“我相信你的眼光。”
这句话像是什么带著魔力的咒语,在她的脑海中反覆迴响,每一个字、每一个音节带著温暖的力量,温暖著她內心深处最隱秘、最卑微的渴望。
难以言喻的幸福感浪潮席捲了她,陈雯雯下意识地併拢纤细的双腿,穿著棉袜的脚趾蜷缩起来,握著钢笔的手指也无意识地收紧,另一只手轻轻地按在了自己的心口位置。
那里,心臟正剧烈地跳动著,咚咚,咚咚,咚咚一像是被囚禁的鸟儿,疯狂地撞击著胸腔的束缚,渴望著破笼而出,飞向那唯一的、光明的所在。
一个微小的念头在这几乎要让她窒息的悸动中,悄然破土而出,疯狂地滋长【祂信任我。】
【祂看到了我的存在,看到了我的虔诚,我的仰望,我的努力。那么,在祂眼中,我是否......已经与其他那些仅仅被称为“同学”的人......有了一丝丝的不同?】
这念头如伊甸园中那条古老斑斕的蛇,带著致命诱惑的嘶嘶低语,悄无声息地滑入了她纯白如纸的思绪。
思绪开始不受控制地飘向了更遥远、更危险的禁区。
如果......如果不是以“社团理事”这个卑微的、僕从般的身份,而是以一种更亲近的......能够並肩站立的......比如...
比如....
【女友?】
陈雯雯猛地倒吸了一口凉气,像是被自己脑海中这个褻瀆而狂妄的念头狠狠烫伤了,浑身一颤。
钢笔从她微微颤抖的指尖滑落,“啪嗒”一声掉在日记本上,在乾净的纸面上留下了一小团迅速晕开的墨跡。

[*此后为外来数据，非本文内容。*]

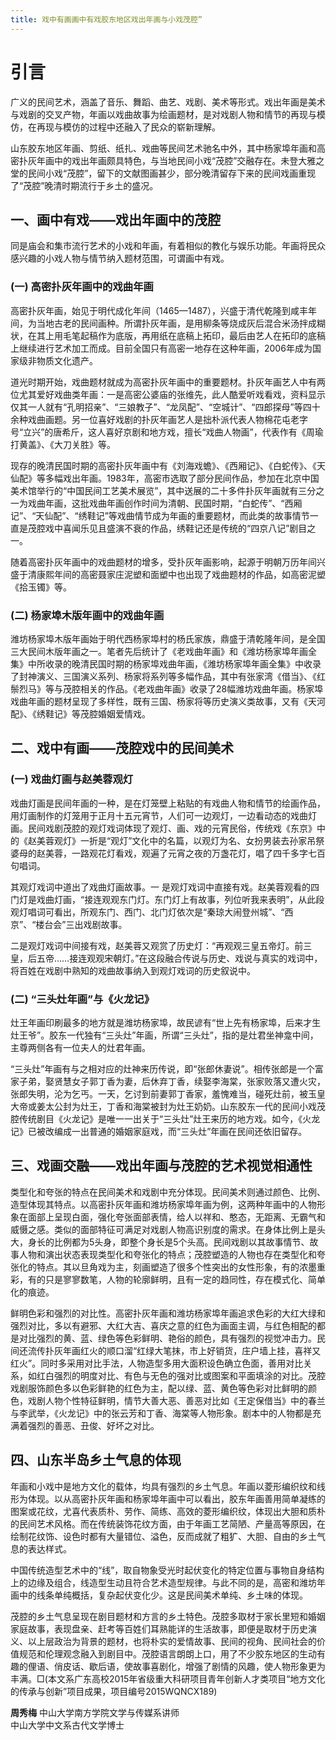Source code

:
 ```yaml
---
title: 戏中有画画中有戏胶东地区戏出年画与小戏茂腔”
---
```

# 引言

广义的民间艺术，涵盖了音乐、舞蹈、曲艺、戏剧、美术等形式。戏出年画是美术与戏剧的交叉产物，年画以戏曲故事为绘画题材，是对戏剧人物和情节的再现与模仿，在再现与模仿的过程中还融入了民众的崭新理解。

山东胶东地区年画、剪纸、纸扎、戏曲等民间艺术驰名中外，其中杨家埠年画和高密扑灰年画中的戏出年画颇具特色，与当地民间小戏“茂腔”交融存在。未登大雅之堂的民间小戏“茂腔”，留下的文献图画甚少，部分晚清留存下来的民间戏画重现了“茂腔”晚清时期流行于乡土的盛况。

## 一、画中有戏——戏出年画中的茂腔

同是庙会和集市流行艺术的小戏和年画，有着相似的教化与娱乐功能。年画将民众感兴趣的小戏人物与情节纳入题材范围，可谓画中有戏。

### (一) 高密扑灰年画中的戏曲年画

高密扑灰年画，始见于明代成化年间（1465—1487），兴盛于清代乾隆到咸丰年间，为当地古老的民间画种。所谓扑灰年画，是用柳条等烧成灰后混合米汤拌成糊状，在其上用毛笔起稿作为底版，再用纸在底稿上拓印，最后由艺人在拓印的底稿上继续进行艺术加工而成。目前全国只有高密一地存在这种年画，2006年成为国家级非物质文化遗产。

道光时期开始，戏曲题材就成为高密扑灰年画中的重要题材。扑灰年画艺人中有两位尤其爱好戏曲类年画：一是高密公婆庙的张维先，此人酷爱听戏看戏，资料显示仅其一人就有“孔明招亲”、“三娘教子”、“龙凤配”、“空城计”、“四郎探母”等四十余种戏曲画题。另一位喜好戏剧的扑灰年画艺人是拙朴派代表人物棉花屯老字号“立兴”的唐希斤，这人喜好京剧和地方戏，擅长“戏曲人物画”，代表作有《周瑜打黄盖》、《大刀关胜》等。

现存的晚清民国时期的高密扑灰年画中有《刘海戏蟾》、《西厢记》、《白蛇传》、《天仙配》等多幅戏出年画。1983年，高密市选取了部分民间作品，参加在北京中国美术馆举行的“中国民间工艺美术展览”，其中送展的二十多件扑灰年画就有三分之一为戏曲年画，这批戏曲年画创作时间为清朝、民国时期，“白蛇传”、“西厢记”、“天仙配”、“绣鞋记”等戏曲情节成为年画的重要题材，而此类的故事情节一直是茂腔戏中喜闻乐见且盛演不衰的作品，绣鞋记还是传统的“四京八记”剧目之一。

随着高密扑灰年画中的戏曲题材的增多，受扑灰年画影响，起源于明朝万历年间兴盛于清康熙年间的高密聂家庄泥塑和面塑中也出现了戏曲题材的作品，如高密泥塑《拾玉镯》等。

### (二) 杨家埠木版年画中的戏曲年画

潍坊杨家埠木版年画始于明代西杨家埠村的杨氏家族，鼎盛于清乾隆年间，是全国三大民间木版年画之一。笔者先后统计了《老戏曲年画》和《潍坊杨家埠年画全集》中所收录的晚清民国时期的杨家埠戏曲年画，《潍坊杨家埠年画全集》中收录了封神演义、三国演义系列、杨家将系列等多幅作品，其中有张家湾《借当》、《红鬃烈马》等与茂腔相关的作品。《老戏曲年画》收录了28幅潍坊戏曲年画。杨家埠戏曲年画的题材呈现了多样性，既有三国、杨家将等历史演义类故事，又有《天河配》、《绣鞋记》等茂腔婚姻爱情戏。

## 二、戏中有画——茂腔戏中的民间美术

### (一) 戏曲灯画与赵美蓉观灯

戏曲灯画是民间年画的一种，是在灯笼壁上粘贴的有戏曲人物和情节的绘画作品，用灯画制作的灯笼用于正月十五元宵节，人们可一边观灯，一边看动态的戏曲灯画。民间戏剧茂腔的观灯戏词体现了观灯、画、戏的元宵民俗，传统戏《东京》中的《赵美蓉观灯》一折是“观灯”文化中的名篇，以观灯为名、女扮男装去孙家吊祭婆母的赵美蓉，一路观花灯看戏，观遍了元宵之夜的万盏花灯，唱了四千多字七百句唱词。

其观灯戏词中道出了戏曲灯画故事。一 是观灯戏词中直接有戏。赵美蓉观看的四门灯是戏曲灯画，“接连观观东门灯。东门灯上有故事，列位听我来表明”，从此段观灯唱词可看出，所观东门、西门、北门灯依次是“秦琼大闹登州城”、“西京”、“楼台会”三出戏剧故事。

二是观灯戏词中间接有戏，赵美蓉又观赏了历史灯：“再观观三皇五帝灯。前三皇，后五帝……接连观观宋朝灯。”在这段融合传说与历史、戏说与真实的戏词中，将百姓在戏剧中熟知的戏曲故事纳入到观灯戏词的历史叙说中。

### (二) “三头灶年画”与《火龙记》

灶王年画印刷最多的地方就是潍坊杨家埠，故民谚有“世上先有杨家埠，后来才生灶王爷”。胶东一代独有“三头灶”年画，所谓“三头灶”，指的是灶君坐神龛中间，主尊两侧各有一位夫人的灶君年画。

“三头灶”年画有与之相对应的灶神来历传说，即“张郎休妻说”。相传张郎是一个富家子弟，娶贤慧女子郭丁香为妻，后休弃丁香，续娶李海棠，张家败落又遭火灾，张郎失明，沦为乞丐。一天，乞讨到前妻郭丁香家，羞愧难当，碰死灶前，被玉皇大帝或姜太公封为灶王，丁香和海棠被封为灶王奶奶。山东胶东一代的民间小戏茂腔传统剧目《火龙记》是唯一一出关于“三头灶”灶王来历的地方戏。如今，《火龙记》已被改编成一出普通的婚姻家庭戏，而“三头灶”年画在民间还依旧留存。

## 三、戏画交融——戏出年画与茂腔的艺术视觉相通性

类型化和夸张的特点在民间美术和戏剧中充分体现。民间美术则通过颜色、比例、造型体现其特点。以高密扑灰年画和潍坊杨家埠年画为例，这两种年画中的人物形象在面部上呈现白面，强化夸张面部表情，给人以祥和、憨态，无距离、无霸气和威慑之感。类似的面部特征可满足对戏剧人物高识别度的需求。在身体比例上是头大，身长的比例都为5头身，即整个身长是5个头高。民间戏剧以其故事情节、故事人物和演出状态表现类型化和夸张化的特点；茂腔塑造的人物也存在类型化和夸张化的特点。其以旦角戏为主，刻画塑造了很多个性突出的女性形象，有的浓墨重彩，有的只是寥寥数笔，人物的轮廓鲜明，且有一定的趋同性，存在模式化、简单化的痕迹。

鲜明色彩和强烈的对比性。高密扑灰年画和潍坊杨家埠年画追求色彩的大红大绿和强烈对比，多以有避邪、大红大吉、喜庆之意的红色为画面主调，与红色相配的都是对比强烈的黄、蓝、绿色等色彩鲜明、艳俗的颜色，具有强烈的视觉冲击力。民间还流传扑灰年画红火的顺口溜“红绿大笔抹，市上好销货，庄户墙上挂，喜祥又红火”。同时多采用对比手法，人物造型多用大面积设色确立色面，善用对比关系，如红白强烈的明度对比、有色与无色的强对比或图案和平面填涂的对比。茂腔戏剧服饰颜色多以色彩鲜艳的红色为主，配以绿、蓝、黄色等色彩对比鲜明的颜色，戏剧人物个性特征鲜明，情节大善大恶、善恶对比如《王定保借当》中的春兰与李武举，《火龙记》中的张云芳和丁香、海棠等人物形象。剧本中的人物都是充满着强烈的善恶、丑俊、好坏之对比。

## 四、山东半岛乡土气息的体现

年画和小戏中是地方文化的载体，均具有强烈的乡土气息。年画以菱形编织纹和线形为体现。以从高密扑灰年画和杨家埠年画中可以看出，胶东年画善用简单凝练的图案或花纹，尤喜代表质朴、劳作、简练、高效的菱形编织纹，体现出大胆和质朴的民间艺术风格。而在传统装饰花纹方面，由于年画工艺简陋、产量高等原因，在绘制花纹饰、设色时都有大量错位、溢色，反而成就了粗犷、大胆、自由的乡土气息的表达样式。

中国传统造型艺术中的“线”，取自物象受光时起伏变化的特定位置与事物自身结构上的边缘及组合，线造型生动且符合艺术造型规律。与此不同的是，高密和潍坊年画中的线条单纯概括，复杂起伏变化少。这是民间美术单纯、乡土味的体现。

茂腔的乡土气息呈现在剧目题材和方言的乡土特色。茂腔多取材于家长里短和婚姻家庭故事，表现盘亲、赶考等百姓们耳熟能详的生活故事，即便是取材于历史演义、以上层政治为背景的题材，也将朴实的爱情故事、民间的视角、民间社会的价值规范和伦理观念融入到剧目中。茂腔语言朗朗上口，用了不少胶东地区的生动有趣的俚语、俏皮话、歇后语，使故事喜剧化，增强了剧情的风趣，使人物形象更为丰满。□(本文系广东高校2015年省级重大科研项目青年创新人才类项目“地方文化的传承与创新”项目成果，项目编号2015WQNCX189)

**周秀梅** 中山大学南方学院文学与传媒系讲师  
中山大学中文系古代文学博士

【不......我怎么敢.......我怎么敢有如此僭越的念头......这是对神明的褻瀆.......不可饶恕的.....】
强烈的负罪感攫住了她,让陈雯雯几乎无法呼吸。
她低下头,大口大口地喘息著,苍白的脸上,那因幸福而起的红潮尚未完全褪尽,又被惊慌失措的惨白覆盖,交织成一片狼狈。
但......那念头一旦生出,便在少女的內心悄然扎根,再也无法抹除。
她重新拿起笔,试图用更虔诚、更卑微的文字来镇压內心的僭越,少女的笔跡更加深刻,笔尖几乎要划破纸张。
【这是考验。这是袖对我的考验。考验我的虔诚是否足够纯粹,是否掺杂了世俗的、卑劣的、骯脏的欲望。】
【我必须更加谨守本分,恪尽职守,做好文学社理事的工作。能够被允许如此近距离地观察、侍奉,已是我此生所能求的、无上的恩典,我绝不敢再奢求更多。】
【我是祂最忠实的信徒,仅是如此,便已足够。】
她反覆念诵著清心寡欲的咒文,试图用文字的壁垒,將那条诱惑的蛇重新关回潘多拉的魔盒。
然而,当这篇日记的最后一笔落下后,陈雯雯却久久没有合上笔记本。
目光再次变得游离,穿过蕾丝窗帘,落在窗外渐渐沉入地平线的夕阳上。
暮色温柔,城市华灯初上,却也无法完全驱散心底那点带著罪恶感的微光。
幻想並未消失,它只是被她用尽全力,强行压入了心底最深、最黑暗的角落,用层层叠叠的负罪感包裹起来,小心翼翼地、偷偷地隱藏著。
或许......只是或许....
她不敢再想下去,却又忍不住去想。
在无数个虔诚祷告的日与夜之后,在完美地、毫无瑕疵地通过所有考验之后..
那个遥不可及的身影,是否会有一天.....会对她投下不仅仅是对“信徒”的、而是对“陈雯雯”这个个体的....
哪怕只有一丝丝的垂青?
她猛地合上日记本,发出“啪”的一声脆响,然后將其紧紧地、用力地抱在怀里,仿佛这样就能困住自己那蠢蠢欲动、既虔诚又悄然滋生著褻瀆妄念的心。
“只是想想......只是......偷偷想想...
”
她对著窗外逐渐降临的深沉夜色,用只有自己能听见的声音低语。
“应该......没关係的吧?”
夜色渐浓,少女的心事如同窗外的薄雾,悄然瀰漫开来,再也无法彻底散去。